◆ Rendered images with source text
# # # #

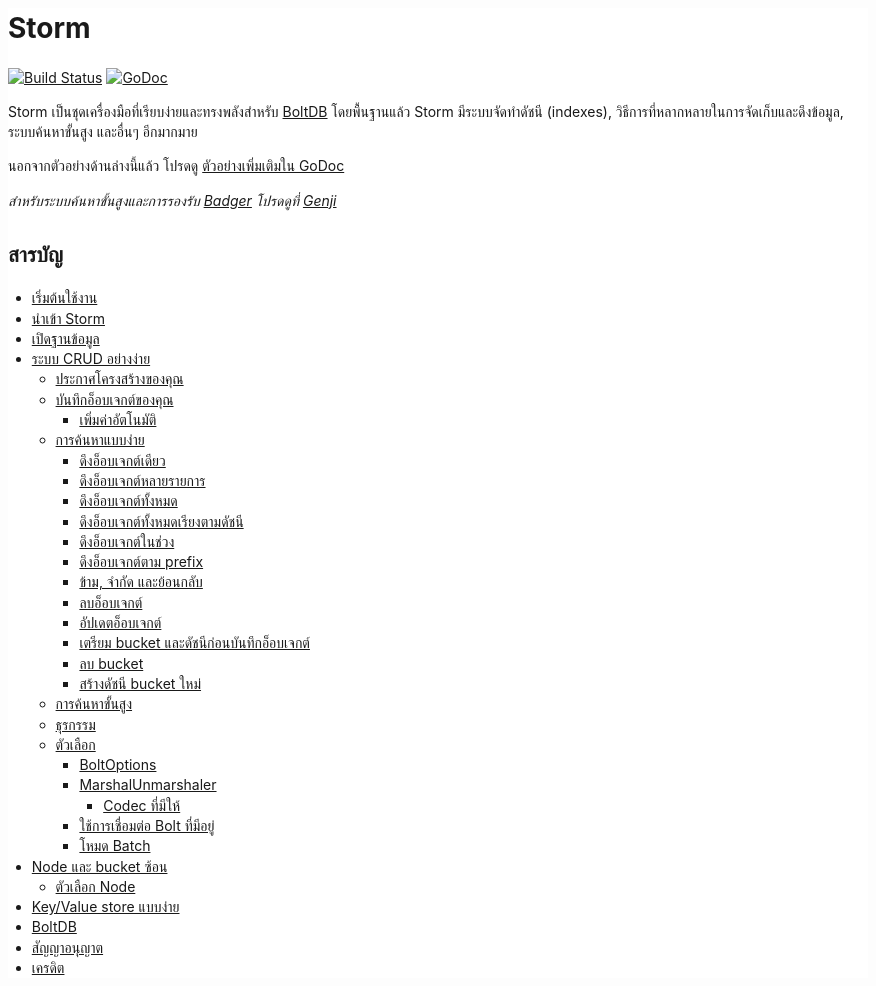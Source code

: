 # Storm

[![Build Status](https://travis-ci.org/asdine/storm.svg)](https://travis-ci.org/asdine/storm)
[![GoDoc](https://godoc.org/github.com/asdine/storm?status.svg)](https://godoc.org/github.com/asdine/storm)

Storm เป็นชุดเครื่องมือที่เรียบง่ายและทรงพลังสำหรับ [BoltDB](https://github.com/coreos/bbolt) โดยพื้นฐานแล้ว Storm มีระบบจัดทำดัชนี (indexes), วิธีการที่หลากหลายในการจัดเก็บและดึงข้อมูล, ระบบค้นหาขั้นสูง และอื่นๆ อีกมากมาย

นอกจากตัวอย่างด้านล่างนี้แล้ว โปรดดู [ตัวอย่างเพิ่มเติมใน GoDoc](https://godoc.org/github.com/asdine/storm#pkg-examples)

_สำหรับระบบค้นหาขั้นสูงและการรองรับ [Badger](https://github.com/dgraph-io/badger) โปรดดูที่ [Genji](https://github.com/asdine/genji)_

## สารบัญ

- [เริ่มต้นใช้งาน](#getting-started)
- [นำเข้า Storm](#import-storm)
- [เปิดฐานข้อมูล](#open-a-database)
- [ระบบ CRUD อย่างง่าย](#simple-crud-system)
  - [ประกาศโครงสร้างของคุณ](#declare-your-structures)
  - [บันทึกอ็อบเจกต์ของคุณ](#save-your-object)
    - [เพิ่มค่าอัตโนมัติ](#auto-increment)
  - [การค้นหาแบบง่าย](#simple-queries)
    - [ดึงอ็อบเจกต์เดียว](#fetch-one-object)
    - [ดึงอ็อบเจกต์หลายรายการ](#fetch-multiple-objects)
    - [ดึงอ็อบเจกต์ทั้งหมด](#fetch-all-objects)
    - [ดึงอ็อบเจกต์ทั้งหมดเรียงตามดัชนี](#fetch-all-objects-sorted-by-index)
    - [ดึงอ็อบเจกต์ในช่วง](#fetch-a-range-of-objects)
    - [ดึงอ็อบเจกต์ตาม prefix](#fetch-objects-by-prefix)
    - [ข้าม, จำกัด และย้อนกลับ](#skip-limit-and-reverse)
    - [ลบอ็อบเจกต์](#delete-an-object)
    - [อัปเดตอ็อบเจกต์](#update-an-object)
    - [เตรียม bucket และดัชนีก่อนบันทึกอ็อบเจกต์](#initialize-buckets-and-indexes-before-saving-an-object)
    - [ลบ bucket](#drop-a-bucket)
    - [สร้างดัชนี bucket ใหม่](#re-index-a-bucket)
  - [การค้นหาขั้นสูง](#advanced-queries)
  - [ธุรกรรม](#transactions)
  - [ตัวเลือก](#options)
    - [BoltOptions](#boltoptions)
    - [MarshalUnmarshaler](#marshalunmarshaler)
      - [Codec ที่มีให้](#provided-codecs)
    - [ใช้การเชื่อมต่อ Bolt ที่มีอยู่](#use-existing-bolt-connection)
    - [โหมด Batch](#batch-mode)
- [Node และ bucket ซ้อน](#nodes-and-nested-buckets)
  - [ตัวเลือก Node](#node-options)
- [Key/Value store แบบง่าย](#simple-keyvalue-store)
- [BoltDB](#boltdb)
- [สัญญาอนุญาต](#license)
- [เครดิต](#credits)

# # # #

◆ Aim of the exercise
Reproduce every entry above in full and exactly, though not its pictures.

◆ Output for this task
Source code

: # Storm

[![Build Status](https://travis-ci.org/asdine/storm.svg)](https://travis-ci.org/asdine/storm)
[![GoDoc](https://godoc.org/github.com/asdine/storm?status.svg)](https://godoc.org/github.com/asdine/storm)

Storm เป็นชุดเครื่องมือที่เรียบง่ายและทรงพลังสำหรับ [BoltDB](https://github.com/coreos/bbolt) โดยพื้นฐานแล้ว Storm มีระบบจัดทำดัชนี (indexes), วิธีการที่หลากหลายในการจัดเก็บและดึงข้อมูล, ระบบค้นหาขั้นสูง และอื่นๆ อีกมากมาย

นอกจากตัวอย่างด้านล่างนี้แล้ว โปรดดู [ตัวอย่างเพิ่มเติมใน GoDoc](https://godoc.org/github.com/asdine/storm#pkg-examples)

_สำหรับระบบค้นหาขั้นสูงและการรองรับ [Badger](https://github.com/dgraph-io/badger) โปรดดูที่ [Genji](https://github.com/asdine/genji)_

## สารบัญ

- [เริ่มต้นใช้งาน](#getting-started)
- [นำเข้า Storm](#import-storm)
- [เปิดฐานข้อมูล](#open-a-database)
- [ระบบ CRUD อย่างง่าย](#simple-crud-system)
  - [ประกาศโครงสร้างของคุณ](#declare-your-structures)
  - [บันทึกอ็อบเจกต์ของคุณ](#save-your-object)
    - [เพิ่มค่าอัตโนมัติ](#auto-increment)
  - [การค้นหาแบบง่าย](#simple-queries)
    - [ดึงอ็อบเจกต์เดียว](#fetch-one-object)
    - [ดึงอ็อบเจกต์หลายรายการ](#fetch-multiple-objects)
    - [ดึงอ็อบเจกต์ทั้งหมด](#fetch-all-objects)
    - [ดึงอ็อบเจกต์ทั้งหมดเรียงตามดัชนี](#fetch-all-objects-sorted-by-index)
    - [ดึงอ็อบเจกต์ในช่วง](#fetch-a-range-of-objects)
    - [ดึงอ็อบเจกต์ตาม prefix](#fetch-objects-by-prefix)
    - [ข้าม, จำกัด และย้อนกลับ](#skip-limit-and-reverse)
    - [ลบอ็อบเจกต์](#delete-an-object)
    - [อัปเดตอ็อบเจกต์](#update-an-object)
    - [เตรียม bucket และดัชนีก่อนบันทึกอ็อบเจกต์](#initialize-buckets-and-indexes-before-saving-an-object)
    - [ลบ bucket](#drop-a-bucket)
    - [สร้างดัชนี bucket ใหม่](#re-index-a-bucket)
  - [การค้นหาขั้นสูง](#advanced-queries)
  - [ธุรกรรม](#transactions)
  - [ตัวเลือก](#options)
    - [BoltOptions](#boltoptions)
    - [MarshalUnmarshaler](#marshalunmarshaler)
      - [Codec ที่มีให้](#provided-codecs)
    - [ใช้การเชื่อมต่อ Bolt ที่มีอยู่](#use-existing-bolt-connection)
    - [โหมด Batch](#batch-mode)
- [Node และ bucket ซ้อน](#nodes-and-nested-buckets)
  - [ตัวเลือก Node](#node-options)
- [Key/Value store แบบง่าย](#simple-keyvalue-store)
- [BoltDB](#boltdb)
- [สัญญาอนุญาต](#license)
- [เครดิต](#credits)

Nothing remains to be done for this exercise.